At the same time, business growth usually does not happen immediately after a revenue share partnership begins. In many cases, the agency may first need to build a stronger growth roadmap, identify business bottlenecks, improve execution, and help optimize the business foundation before stronger revenue growth fully happens. Building a stronger foundation early is often an important part of helping the business scale more sustainably later.

Because of that, a reasonable base fee helps the agency stay properly involved while continuing to invest in the people, systems, and support required to help the business grow more effectively over time.

For founders, this is important because it helps create more stable execution quality, stronger consistency, and better long-term support throughout the partnership.

3. Base Fees Affect How Revenue Share Partnerships Are Structured

The level of upfront involvement and investment can vary significantly between partnerships, which is why base fees are often adjusted differently depending on the level of commitment and involvement expected from both sides.

In many situations, a lower base fee may require a higher revenue share percentage because the agency is taking on more upfront pressure, longer investment periods, and higher execution risk before stronger returns fully happen.

On the other hand, a higher base fee may sometimes allow the revenue share percentage to become lower because the agency already has more stable support throughout the partnership.

A healthy structure should make the partnership sustainable for both sides.

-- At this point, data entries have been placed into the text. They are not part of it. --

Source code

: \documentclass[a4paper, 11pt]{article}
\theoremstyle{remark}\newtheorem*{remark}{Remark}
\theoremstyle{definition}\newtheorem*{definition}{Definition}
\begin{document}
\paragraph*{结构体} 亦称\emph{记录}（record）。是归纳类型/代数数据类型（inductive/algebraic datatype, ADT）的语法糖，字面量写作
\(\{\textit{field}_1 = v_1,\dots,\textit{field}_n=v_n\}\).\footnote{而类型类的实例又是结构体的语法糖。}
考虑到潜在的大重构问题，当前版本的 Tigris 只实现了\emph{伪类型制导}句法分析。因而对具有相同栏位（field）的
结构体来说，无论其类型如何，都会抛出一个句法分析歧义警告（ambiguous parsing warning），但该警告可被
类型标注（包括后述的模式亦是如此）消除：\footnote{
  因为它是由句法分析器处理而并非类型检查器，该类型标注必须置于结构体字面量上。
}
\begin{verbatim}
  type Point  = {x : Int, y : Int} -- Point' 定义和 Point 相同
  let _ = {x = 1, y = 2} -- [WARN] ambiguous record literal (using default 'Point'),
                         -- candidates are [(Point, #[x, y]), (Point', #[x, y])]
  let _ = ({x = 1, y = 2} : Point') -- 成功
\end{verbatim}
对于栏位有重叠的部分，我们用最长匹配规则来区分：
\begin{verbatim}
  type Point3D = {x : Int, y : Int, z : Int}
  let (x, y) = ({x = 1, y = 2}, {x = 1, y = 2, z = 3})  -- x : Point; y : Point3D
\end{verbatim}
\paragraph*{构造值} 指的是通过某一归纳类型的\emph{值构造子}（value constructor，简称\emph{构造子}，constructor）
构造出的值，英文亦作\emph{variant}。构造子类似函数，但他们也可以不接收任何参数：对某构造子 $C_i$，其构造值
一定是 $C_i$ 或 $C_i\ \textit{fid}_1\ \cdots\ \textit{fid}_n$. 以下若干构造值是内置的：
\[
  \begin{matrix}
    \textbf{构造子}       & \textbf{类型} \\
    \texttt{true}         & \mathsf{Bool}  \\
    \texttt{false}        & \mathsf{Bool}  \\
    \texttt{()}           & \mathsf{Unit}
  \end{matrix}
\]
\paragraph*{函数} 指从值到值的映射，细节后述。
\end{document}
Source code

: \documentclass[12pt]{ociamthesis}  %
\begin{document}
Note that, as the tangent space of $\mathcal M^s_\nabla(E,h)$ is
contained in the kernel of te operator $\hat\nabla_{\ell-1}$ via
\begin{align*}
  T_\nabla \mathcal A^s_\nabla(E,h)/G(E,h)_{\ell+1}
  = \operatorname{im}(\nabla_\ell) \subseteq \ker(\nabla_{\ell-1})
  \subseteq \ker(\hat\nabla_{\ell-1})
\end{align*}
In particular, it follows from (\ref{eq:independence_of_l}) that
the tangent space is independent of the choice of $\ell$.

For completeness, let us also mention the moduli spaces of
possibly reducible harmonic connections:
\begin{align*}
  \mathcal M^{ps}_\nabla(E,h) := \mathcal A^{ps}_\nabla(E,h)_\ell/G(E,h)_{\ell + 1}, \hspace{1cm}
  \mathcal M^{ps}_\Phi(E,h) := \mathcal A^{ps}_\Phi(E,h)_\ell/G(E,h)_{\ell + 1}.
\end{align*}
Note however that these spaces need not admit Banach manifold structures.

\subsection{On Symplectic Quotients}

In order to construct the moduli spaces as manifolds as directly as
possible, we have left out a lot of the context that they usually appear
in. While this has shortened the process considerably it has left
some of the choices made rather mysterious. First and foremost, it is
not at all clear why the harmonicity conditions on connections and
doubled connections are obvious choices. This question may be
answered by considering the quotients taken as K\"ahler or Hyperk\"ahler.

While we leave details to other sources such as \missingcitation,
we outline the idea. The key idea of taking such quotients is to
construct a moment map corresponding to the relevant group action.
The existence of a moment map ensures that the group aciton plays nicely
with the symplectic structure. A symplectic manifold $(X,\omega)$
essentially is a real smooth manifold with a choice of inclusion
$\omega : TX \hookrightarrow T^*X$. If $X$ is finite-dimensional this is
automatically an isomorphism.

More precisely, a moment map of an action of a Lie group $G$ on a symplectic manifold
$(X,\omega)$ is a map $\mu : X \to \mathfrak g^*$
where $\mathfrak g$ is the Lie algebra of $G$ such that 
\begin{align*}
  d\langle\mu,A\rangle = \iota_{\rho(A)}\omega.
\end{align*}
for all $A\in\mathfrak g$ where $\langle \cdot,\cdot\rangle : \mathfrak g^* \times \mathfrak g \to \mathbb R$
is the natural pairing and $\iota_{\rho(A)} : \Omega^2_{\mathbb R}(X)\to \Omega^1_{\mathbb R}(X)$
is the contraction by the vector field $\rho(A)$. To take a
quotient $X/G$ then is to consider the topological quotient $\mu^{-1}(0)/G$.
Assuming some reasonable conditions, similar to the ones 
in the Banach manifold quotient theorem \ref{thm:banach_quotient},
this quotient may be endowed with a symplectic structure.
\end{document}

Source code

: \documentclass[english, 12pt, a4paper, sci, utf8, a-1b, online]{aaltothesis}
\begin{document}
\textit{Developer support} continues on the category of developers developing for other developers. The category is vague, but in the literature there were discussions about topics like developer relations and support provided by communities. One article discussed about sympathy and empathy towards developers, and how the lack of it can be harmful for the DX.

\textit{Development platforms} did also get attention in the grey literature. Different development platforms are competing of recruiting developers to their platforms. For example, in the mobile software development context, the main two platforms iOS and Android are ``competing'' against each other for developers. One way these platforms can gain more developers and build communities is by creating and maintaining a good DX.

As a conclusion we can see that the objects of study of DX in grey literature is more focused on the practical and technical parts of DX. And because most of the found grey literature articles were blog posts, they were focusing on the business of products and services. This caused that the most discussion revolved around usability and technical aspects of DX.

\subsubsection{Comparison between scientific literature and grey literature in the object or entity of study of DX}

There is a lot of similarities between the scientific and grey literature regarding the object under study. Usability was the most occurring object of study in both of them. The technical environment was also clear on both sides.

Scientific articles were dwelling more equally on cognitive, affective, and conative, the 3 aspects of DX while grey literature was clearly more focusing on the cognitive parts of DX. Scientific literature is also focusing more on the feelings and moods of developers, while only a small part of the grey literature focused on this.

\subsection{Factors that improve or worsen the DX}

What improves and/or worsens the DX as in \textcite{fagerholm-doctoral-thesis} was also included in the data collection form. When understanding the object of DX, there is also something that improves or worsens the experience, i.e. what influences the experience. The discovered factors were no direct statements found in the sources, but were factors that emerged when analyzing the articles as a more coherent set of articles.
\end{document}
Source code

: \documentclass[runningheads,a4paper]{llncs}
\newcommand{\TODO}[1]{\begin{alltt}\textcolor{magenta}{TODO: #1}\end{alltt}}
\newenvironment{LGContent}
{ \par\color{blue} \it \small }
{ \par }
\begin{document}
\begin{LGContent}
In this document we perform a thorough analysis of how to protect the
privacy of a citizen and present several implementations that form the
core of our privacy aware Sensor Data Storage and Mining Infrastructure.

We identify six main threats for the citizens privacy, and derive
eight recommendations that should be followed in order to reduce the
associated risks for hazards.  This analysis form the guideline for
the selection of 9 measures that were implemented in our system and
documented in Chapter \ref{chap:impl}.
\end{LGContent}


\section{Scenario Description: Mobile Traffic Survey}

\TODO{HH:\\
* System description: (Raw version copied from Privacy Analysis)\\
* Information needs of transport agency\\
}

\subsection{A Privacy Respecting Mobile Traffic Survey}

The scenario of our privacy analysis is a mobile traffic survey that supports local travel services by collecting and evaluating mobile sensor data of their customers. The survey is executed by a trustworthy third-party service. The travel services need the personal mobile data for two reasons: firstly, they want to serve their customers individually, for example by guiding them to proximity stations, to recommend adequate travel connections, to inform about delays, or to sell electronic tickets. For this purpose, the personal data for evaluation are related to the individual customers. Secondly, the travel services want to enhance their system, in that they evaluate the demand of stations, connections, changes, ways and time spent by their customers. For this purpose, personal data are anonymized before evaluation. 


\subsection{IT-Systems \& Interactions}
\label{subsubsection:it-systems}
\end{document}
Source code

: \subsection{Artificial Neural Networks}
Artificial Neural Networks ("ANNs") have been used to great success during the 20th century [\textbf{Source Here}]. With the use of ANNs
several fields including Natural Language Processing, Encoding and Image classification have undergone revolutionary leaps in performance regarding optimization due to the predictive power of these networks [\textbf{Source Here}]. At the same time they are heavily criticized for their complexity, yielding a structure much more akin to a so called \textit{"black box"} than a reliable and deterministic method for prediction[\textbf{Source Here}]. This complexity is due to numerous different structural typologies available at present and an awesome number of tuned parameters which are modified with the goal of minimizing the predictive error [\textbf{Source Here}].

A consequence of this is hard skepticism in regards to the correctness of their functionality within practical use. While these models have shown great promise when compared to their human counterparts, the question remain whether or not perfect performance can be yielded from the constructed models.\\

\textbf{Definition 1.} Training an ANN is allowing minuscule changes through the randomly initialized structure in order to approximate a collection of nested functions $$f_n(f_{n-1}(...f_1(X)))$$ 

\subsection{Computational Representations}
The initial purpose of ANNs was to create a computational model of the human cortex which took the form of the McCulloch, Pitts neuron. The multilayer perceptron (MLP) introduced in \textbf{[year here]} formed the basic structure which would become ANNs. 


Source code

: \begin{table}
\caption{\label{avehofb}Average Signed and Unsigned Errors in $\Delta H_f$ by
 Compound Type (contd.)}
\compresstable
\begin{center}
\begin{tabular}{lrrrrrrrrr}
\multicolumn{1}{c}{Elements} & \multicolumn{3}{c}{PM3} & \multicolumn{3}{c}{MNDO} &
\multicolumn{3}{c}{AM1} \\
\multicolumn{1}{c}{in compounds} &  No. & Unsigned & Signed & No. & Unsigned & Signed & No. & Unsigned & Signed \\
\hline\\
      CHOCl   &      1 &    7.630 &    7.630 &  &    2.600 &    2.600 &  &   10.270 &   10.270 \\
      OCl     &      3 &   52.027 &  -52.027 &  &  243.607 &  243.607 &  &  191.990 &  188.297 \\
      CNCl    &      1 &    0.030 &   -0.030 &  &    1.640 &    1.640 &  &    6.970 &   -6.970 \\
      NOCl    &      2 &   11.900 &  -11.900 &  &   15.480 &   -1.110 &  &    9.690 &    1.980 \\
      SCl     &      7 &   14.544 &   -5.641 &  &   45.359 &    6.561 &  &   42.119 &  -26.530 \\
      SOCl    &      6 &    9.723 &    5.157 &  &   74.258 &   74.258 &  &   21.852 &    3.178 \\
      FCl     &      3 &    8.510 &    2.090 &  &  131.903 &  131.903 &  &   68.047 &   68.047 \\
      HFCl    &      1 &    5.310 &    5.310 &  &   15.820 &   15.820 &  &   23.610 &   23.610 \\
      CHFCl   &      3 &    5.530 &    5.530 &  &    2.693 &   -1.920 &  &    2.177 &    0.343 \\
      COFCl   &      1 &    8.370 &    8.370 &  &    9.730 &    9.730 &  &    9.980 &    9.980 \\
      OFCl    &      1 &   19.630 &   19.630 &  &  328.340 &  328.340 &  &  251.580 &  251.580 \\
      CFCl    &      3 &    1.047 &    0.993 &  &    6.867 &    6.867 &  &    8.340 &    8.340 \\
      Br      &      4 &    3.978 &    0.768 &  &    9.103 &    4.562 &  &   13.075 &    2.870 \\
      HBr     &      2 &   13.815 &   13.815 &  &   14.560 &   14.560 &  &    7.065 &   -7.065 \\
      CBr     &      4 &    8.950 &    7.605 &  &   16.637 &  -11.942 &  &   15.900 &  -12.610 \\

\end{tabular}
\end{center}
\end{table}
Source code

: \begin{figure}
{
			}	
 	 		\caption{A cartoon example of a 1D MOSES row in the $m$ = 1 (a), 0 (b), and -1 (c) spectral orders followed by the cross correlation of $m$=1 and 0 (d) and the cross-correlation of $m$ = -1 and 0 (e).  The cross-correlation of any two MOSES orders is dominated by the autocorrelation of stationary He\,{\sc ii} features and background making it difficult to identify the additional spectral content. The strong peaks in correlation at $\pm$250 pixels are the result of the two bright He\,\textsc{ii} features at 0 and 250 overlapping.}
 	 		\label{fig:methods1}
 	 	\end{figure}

The founder should still feel that the agency has real skin in the game, while the agency also has enough support to stay properly involved, committed, and stable throughout the growth process.

Stay tuned for the next articles in this series about how revenue share partnerships actually work.

Revenue share model FAQs

1. Should founders build an in-house marketing team or work with a Revenue Share partner?

The decision is really about resource allocation. Founders should ask where their highest leverage is. Many founders are better positioned to focus on product development, logistics, customer experience, and leadership while delegating marketing execution to a specialized partner.

2. What are the hidden costs of building an in-house team?

The real cost goes far beyond salaries. It includes recruiting, training, benefits, office space, management overhead, and turnover risk. The total operating cost per employee is often 2.5 to 3 times their official salary.

3. What is the biggest risk of building an in-house team too early?

The biggest risk is often missed growth opportunities. Building an in-house team can take months of recruiting, training, and operational setup before the team becomes fully productive. During that time, competitors continue moving, customer demand keeps changing, and valuable growth opportunities may be lost. For many businesses, the opportunity cost of moving too slowly can be much higher than the direct cost of marketing itself.